Changes to the Litecoin infrastructure mean that Litecoin miners could potentially be left out of pocket, after Litecoin halved it’s miners rewards. This is as a result of Litecoin reaching a specific block within it’s blockchain that kick starts a series of events, the consequence of which is that the mining reward is eventually reduced. This ‘trigger block’ is situated at height 1,680,000. According to Coindesk:
“The litecoin blockchain reached the trigger block height of 1,680,000 at 10:16 UTC on Monday, according to the litecoin explorer from mining pool operator BTC.com. The event marks a major threshold for miners, as the litecoin network is designed to reduce its mining rewards by half every 840,000 blocks (roughly every four years). For this halving, the mining reward for every block has been reduced from the previous 25 LTC to 12.5 LTC.”
To most people, this event does not have any significant consequences, no this will not reduce the value of your own Litecoin significantly and no, it doesn’t mean that your own Litecoin holdings will be halved, it simply means that Litecoin mining has suddenly just become half as profitable, as now, miners need to put in twice as many resources to reap the same rewards. Yes, this is bad news for Litecoin miners, but let's just remember that this sort of thing does happen all the time. Investment is volatile, but so is mining.

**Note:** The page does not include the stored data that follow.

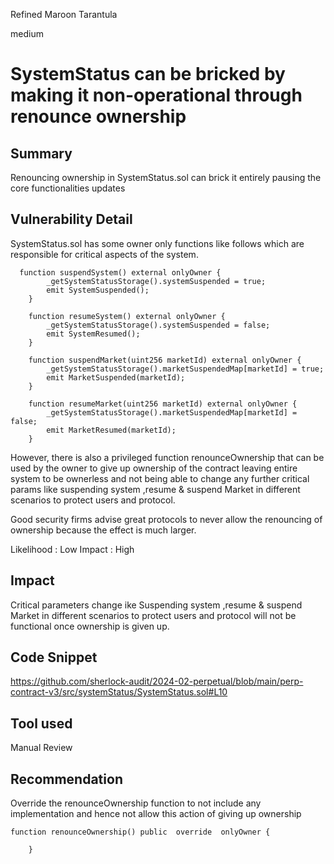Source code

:Refined Maroon Tarantula

medium

# SystemStatus can be bricked by making it non-operational through renounce ownership

## Summary
Renouncing ownership in SystemStatus.sol can brick it entirely pausing the core functionalities updates

## Vulnerability Detail
SystemStatus.sol has some owner only functions like follows which are responsible for critical aspects of the system.

```solidity
  function suspendSystem() external onlyOwner {
        _getSystemStatusStorage().systemSuspended = true;
        emit SystemSuspended();
    }

    function resumeSystem() external onlyOwner {
        _getSystemStatusStorage().systemSuspended = false;
        emit SystemResumed();
    }

    function suspendMarket(uint256 marketId) external onlyOwner {
        _getSystemStatusStorage().marketSuspendedMap[marketId] = true;
        emit MarketSuspended(marketId);
    }

    function resumeMarket(uint256 marketId) external onlyOwner {
        _getSystemStatusStorage().marketSuspendedMap[marketId] = false;
        emit MarketResumed(marketId);
    }
```

However, there is also a privileged function renounceOwnership that can be used by the owner to give up ownership of the contract leaving entire system to be ownerless and not being able to change any further critical params like 
suspending system ,resume & suspend Market in different scenarios to protect users and protocol.

Good security firms advise great protocols to never allow the renouncing of ownership because the effect is much larger.

Likelihood : Low
Impact : High
## Impact
Critical parameters change ike Suspending system ,resume & suspend Market in different scenarios to protect users and protocol will not be functional once ownership is given up.

## Code Snippet
https://github.com/sherlock-audit/2024-02-perpetual/blob/main/perp-contract-v3/src/systemStatus/SystemStatus.sol#L10
## Tool used

Manual Review

## Recommendation

Override the renounceOwnership function to not include any implementation and hence not allow this action of giving up ownership

```solidity
function renounceOwnership() public  override  onlyOwner {

    }
```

One big impact this could have is on interest in Litecoin mining. With reward values down, new miners are far less likely to want to get involved given the sheer cost of Litecoin and cryptocurrency mining in the first place. As pointed out by Coindesk:
“The halving will likely have an affect on the interest in mining participation, as several widely used litecoin mining devices will now have a tough time generating enough LTC to offset electricity costs. According to a miner profit index from f2pool, one of the world’s largest mining pools by hash rate, the three most profitable LTC miners made by InnoSilicon and FusionSilicon X6 had a profit margin of between 55 and 60 percent before Aug. 5. Other older models such as Bitmain’s AntMiner L3, however, already had a profitability that was less than 50 percent based on an electricity cost of $0.04 per kWh and LTC’s price before the halving.”

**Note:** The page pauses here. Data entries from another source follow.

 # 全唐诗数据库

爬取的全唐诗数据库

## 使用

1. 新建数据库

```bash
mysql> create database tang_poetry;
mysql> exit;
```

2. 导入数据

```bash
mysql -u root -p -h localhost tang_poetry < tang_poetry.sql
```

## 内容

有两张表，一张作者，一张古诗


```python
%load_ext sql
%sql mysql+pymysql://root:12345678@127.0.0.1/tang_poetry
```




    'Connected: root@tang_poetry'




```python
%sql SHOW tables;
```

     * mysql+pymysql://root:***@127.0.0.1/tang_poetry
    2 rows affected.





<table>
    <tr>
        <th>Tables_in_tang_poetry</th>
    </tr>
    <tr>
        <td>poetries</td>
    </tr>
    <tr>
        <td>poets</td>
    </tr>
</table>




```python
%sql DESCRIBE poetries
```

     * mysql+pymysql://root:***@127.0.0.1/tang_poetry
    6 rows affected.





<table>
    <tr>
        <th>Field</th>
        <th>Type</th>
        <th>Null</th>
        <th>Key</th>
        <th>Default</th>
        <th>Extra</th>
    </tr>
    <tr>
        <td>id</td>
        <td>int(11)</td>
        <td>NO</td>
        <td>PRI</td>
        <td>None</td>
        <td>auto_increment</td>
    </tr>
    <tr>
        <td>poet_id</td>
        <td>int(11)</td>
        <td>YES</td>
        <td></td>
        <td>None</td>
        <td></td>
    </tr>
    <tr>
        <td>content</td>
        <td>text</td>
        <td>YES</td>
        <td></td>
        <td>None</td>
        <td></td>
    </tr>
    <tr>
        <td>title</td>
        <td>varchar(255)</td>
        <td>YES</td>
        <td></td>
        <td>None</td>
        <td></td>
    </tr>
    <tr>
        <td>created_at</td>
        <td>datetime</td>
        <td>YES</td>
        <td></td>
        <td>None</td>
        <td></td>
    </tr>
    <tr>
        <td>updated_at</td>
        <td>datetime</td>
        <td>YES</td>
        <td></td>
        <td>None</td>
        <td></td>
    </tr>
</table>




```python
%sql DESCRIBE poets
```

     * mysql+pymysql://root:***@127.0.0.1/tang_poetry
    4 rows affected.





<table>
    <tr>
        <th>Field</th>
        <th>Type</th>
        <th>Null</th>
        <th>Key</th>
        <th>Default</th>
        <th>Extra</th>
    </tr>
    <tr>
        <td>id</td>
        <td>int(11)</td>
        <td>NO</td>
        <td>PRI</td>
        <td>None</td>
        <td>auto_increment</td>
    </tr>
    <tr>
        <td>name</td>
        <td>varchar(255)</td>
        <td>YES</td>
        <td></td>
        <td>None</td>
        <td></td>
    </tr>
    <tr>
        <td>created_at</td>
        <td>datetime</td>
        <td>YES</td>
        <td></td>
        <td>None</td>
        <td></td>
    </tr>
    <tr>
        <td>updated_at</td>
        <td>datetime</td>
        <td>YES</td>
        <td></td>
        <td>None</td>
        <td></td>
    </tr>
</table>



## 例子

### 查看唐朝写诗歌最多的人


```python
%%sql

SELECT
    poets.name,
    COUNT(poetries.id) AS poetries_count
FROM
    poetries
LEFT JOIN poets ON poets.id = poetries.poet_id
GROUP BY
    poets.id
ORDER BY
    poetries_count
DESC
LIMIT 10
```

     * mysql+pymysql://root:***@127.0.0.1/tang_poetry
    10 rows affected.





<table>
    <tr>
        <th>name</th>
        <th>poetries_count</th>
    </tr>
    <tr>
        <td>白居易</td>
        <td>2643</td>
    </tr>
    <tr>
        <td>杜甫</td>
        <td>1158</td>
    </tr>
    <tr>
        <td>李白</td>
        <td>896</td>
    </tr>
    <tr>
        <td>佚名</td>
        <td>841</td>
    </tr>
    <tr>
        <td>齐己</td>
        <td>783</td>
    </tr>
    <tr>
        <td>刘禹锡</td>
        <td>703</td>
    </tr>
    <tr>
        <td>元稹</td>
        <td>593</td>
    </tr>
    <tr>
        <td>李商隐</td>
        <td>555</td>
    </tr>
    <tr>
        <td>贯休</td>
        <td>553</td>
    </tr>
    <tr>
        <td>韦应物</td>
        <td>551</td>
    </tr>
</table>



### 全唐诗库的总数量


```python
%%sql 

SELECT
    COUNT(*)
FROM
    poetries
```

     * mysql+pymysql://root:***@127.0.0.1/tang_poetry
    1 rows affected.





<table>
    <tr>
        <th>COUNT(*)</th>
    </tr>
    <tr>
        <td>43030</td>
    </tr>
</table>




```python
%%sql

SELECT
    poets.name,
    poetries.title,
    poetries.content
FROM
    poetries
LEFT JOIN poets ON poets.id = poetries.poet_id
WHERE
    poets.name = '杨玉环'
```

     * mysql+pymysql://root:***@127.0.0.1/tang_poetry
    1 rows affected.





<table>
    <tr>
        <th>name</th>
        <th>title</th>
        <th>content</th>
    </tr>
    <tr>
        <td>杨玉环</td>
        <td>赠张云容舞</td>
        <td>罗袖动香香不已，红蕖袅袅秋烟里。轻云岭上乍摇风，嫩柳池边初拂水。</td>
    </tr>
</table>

With electricity prices on the up and mining rewards down, the mining industry is becoming less and less profitable by the day. Now, in order to meet energy demands, huge amounts of resources are needed in order to be able to mine enough cryptocurrency to make a profit. Thankfully though, as the value of crypto rises, these profits begin to rise too.
In short, this downtime should only be temporary.